Guy's initial co-writing work with Seal came about because the singer was then living in a neighbouring London squat. From there he came across a series of like-minded artists, hooking up with Tim 'Bomb The Bass' Simonon, Talvin Singh and Bjork. It was not, however, his co-writing work with Bjork that attracted Madonna's attention, but his production of the debut album by the under-rated Mandalay. The Mandalay album failed to go
overground but Madonna loved it and called in Guy, leading to his co-writing 'What It Feels Like For A Girl' on 'Music'.
If there are facets of Frou Frou which appear to owe as much to fringe music as to pop, it should come as no surprise. Guy's vast enthusiasm makes him one of the most widely analytical of current artist producers. It would not be unusual to find that in an hour of weighing up Frou Frou's place in the schene of things, he has also digressed into the guitar layering of My Bloody Valentine, the influence of UK ragga on two step, the connection between Kraftwerk and Africa Bambaata, the interface of Euro angst and disco, 2 Unlimited's debt to the cancan, ring tones on rap records and the brilliance of David Sylvian's 'Ghosts'.

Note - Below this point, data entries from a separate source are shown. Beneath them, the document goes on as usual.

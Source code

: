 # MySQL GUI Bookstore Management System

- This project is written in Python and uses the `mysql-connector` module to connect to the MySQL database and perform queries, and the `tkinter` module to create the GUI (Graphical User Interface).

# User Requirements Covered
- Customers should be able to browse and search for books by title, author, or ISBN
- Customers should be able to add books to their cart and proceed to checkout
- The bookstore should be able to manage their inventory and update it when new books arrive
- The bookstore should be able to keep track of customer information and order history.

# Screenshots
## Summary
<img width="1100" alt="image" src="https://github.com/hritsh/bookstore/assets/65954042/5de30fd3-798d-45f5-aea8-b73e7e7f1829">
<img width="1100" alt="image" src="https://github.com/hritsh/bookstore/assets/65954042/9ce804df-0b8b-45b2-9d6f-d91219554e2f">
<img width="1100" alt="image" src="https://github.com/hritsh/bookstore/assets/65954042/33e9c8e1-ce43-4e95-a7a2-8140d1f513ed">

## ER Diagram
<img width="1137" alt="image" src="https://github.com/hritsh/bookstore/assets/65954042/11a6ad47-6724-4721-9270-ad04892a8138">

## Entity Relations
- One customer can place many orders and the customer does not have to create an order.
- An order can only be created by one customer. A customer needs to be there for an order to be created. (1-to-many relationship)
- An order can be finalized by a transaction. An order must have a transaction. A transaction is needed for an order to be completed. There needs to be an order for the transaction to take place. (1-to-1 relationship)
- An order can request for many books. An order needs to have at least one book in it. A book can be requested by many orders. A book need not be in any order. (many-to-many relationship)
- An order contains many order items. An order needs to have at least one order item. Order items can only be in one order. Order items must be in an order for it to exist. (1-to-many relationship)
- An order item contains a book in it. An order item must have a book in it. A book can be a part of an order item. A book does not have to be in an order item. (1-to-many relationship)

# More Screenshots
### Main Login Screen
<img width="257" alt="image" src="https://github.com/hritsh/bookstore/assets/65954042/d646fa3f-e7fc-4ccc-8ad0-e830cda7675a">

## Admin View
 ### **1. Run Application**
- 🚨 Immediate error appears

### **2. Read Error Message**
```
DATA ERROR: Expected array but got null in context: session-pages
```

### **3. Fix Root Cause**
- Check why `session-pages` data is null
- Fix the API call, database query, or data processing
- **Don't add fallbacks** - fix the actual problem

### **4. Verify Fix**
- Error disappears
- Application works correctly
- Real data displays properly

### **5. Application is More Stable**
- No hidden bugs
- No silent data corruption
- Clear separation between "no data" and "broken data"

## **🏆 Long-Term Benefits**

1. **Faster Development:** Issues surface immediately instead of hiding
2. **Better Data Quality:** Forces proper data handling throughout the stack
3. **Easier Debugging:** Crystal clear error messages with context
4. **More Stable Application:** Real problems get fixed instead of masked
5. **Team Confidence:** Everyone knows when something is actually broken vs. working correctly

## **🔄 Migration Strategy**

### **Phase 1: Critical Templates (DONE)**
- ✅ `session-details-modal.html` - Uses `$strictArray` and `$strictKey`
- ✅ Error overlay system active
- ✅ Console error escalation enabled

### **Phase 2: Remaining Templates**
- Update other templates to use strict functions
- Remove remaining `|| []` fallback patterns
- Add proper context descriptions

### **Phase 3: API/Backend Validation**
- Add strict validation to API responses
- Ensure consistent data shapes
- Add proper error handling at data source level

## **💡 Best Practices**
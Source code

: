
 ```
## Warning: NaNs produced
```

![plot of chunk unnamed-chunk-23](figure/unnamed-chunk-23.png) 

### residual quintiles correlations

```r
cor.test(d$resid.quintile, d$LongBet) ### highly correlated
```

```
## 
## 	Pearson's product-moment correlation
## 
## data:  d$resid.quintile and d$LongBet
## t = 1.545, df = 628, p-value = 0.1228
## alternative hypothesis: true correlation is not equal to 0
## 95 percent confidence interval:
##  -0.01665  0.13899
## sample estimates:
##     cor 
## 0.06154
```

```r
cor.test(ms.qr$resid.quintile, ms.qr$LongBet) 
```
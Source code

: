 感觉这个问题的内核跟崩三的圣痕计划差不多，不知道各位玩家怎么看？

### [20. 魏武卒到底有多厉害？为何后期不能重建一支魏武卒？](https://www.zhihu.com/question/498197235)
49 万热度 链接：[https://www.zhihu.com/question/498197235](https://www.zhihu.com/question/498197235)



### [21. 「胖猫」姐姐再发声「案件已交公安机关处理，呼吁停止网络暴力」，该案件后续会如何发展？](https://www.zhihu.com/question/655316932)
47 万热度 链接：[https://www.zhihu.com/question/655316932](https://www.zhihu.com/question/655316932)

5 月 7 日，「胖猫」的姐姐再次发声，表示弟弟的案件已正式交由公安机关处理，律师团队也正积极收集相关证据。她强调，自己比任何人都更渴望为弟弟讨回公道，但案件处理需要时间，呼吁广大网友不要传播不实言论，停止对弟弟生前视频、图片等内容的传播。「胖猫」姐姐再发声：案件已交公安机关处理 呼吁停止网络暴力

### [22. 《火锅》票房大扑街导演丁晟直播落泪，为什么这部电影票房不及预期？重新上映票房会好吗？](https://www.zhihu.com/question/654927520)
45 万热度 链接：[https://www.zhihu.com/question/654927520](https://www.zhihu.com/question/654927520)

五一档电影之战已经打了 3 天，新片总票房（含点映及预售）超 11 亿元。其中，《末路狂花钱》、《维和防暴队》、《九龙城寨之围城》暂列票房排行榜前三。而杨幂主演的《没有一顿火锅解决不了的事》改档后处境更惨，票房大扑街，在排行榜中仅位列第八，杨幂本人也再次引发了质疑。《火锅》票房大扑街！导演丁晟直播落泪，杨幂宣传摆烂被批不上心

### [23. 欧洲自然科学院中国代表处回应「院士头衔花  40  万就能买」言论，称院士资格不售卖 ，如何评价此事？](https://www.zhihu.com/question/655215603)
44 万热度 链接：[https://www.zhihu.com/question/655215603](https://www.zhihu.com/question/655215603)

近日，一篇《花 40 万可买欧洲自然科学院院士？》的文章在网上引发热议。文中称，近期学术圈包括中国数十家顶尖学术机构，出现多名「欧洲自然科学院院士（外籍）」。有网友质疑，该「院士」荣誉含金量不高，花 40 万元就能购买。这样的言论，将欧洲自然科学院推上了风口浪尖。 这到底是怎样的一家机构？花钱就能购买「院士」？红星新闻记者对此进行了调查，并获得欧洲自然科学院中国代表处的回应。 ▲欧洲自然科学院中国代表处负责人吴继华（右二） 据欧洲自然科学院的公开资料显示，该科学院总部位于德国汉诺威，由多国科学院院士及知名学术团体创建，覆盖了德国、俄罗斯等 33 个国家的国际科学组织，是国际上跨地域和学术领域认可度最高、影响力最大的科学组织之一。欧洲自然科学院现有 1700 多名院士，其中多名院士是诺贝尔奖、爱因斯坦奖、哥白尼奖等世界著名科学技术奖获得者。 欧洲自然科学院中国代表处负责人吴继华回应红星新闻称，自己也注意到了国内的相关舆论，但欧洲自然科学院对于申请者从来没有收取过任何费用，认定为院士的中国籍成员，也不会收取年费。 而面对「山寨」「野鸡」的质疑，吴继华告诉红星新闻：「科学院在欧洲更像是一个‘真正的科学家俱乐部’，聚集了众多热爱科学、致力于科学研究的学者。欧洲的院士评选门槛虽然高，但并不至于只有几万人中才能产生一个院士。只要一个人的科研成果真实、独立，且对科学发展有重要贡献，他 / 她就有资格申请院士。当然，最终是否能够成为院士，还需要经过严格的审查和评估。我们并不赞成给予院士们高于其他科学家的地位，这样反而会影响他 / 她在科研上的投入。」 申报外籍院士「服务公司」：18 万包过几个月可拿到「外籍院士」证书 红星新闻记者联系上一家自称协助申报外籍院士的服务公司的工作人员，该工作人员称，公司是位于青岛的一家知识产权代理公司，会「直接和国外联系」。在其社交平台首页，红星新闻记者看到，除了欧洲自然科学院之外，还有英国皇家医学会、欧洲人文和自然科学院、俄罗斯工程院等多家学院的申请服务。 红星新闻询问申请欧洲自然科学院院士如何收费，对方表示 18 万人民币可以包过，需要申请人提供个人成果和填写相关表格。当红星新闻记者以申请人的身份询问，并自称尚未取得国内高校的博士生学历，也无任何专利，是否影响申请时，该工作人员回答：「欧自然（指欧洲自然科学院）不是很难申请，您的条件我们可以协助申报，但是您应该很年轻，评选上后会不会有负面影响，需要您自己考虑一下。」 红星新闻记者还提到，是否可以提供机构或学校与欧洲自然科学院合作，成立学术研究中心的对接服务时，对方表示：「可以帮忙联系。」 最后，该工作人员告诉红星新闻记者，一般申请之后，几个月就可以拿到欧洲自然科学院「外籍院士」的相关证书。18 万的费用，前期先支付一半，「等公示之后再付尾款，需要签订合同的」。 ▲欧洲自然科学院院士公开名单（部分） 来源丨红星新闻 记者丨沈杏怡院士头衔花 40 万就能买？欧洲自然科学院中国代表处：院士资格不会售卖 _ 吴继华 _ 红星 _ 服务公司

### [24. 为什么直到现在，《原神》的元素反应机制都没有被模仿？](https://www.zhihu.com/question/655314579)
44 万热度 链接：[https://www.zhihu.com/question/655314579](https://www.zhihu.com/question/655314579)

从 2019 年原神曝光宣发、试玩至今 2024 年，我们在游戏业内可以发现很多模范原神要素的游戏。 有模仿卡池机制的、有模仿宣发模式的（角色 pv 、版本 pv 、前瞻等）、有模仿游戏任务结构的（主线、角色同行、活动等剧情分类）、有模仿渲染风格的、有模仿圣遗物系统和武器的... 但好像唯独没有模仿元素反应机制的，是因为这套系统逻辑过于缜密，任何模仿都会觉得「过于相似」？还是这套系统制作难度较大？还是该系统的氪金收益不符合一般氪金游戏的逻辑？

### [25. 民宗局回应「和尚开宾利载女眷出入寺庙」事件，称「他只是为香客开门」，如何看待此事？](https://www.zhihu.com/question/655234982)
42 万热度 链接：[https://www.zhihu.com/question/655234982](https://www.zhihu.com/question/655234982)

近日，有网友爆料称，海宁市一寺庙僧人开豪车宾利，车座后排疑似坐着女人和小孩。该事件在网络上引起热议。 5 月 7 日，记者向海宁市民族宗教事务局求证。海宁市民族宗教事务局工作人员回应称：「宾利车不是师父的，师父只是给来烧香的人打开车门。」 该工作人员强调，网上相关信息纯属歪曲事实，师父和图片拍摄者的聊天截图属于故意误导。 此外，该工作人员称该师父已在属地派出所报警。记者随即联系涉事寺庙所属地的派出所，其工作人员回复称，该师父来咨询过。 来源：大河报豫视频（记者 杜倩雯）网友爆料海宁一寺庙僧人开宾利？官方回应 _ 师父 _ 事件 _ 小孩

As a musician, you love lots of things and then you gradually work out, OK yes I love nu- metal, gangsta rap and classical music but then you start thinking 'What is it I can do that other people don't do? Cause I love ragga music but I wouldn't try and do it. So you think 'What is it I can do and as a producer, what can bring to the table?
I just hope we can open people's horizons. Because I think some people are very innovative with soundscapes, but they don't write songs, and I think the song is still very important to me. I still think that form is great even if the sounds are a bit unusual. I think its a classical way to express what you're feeling.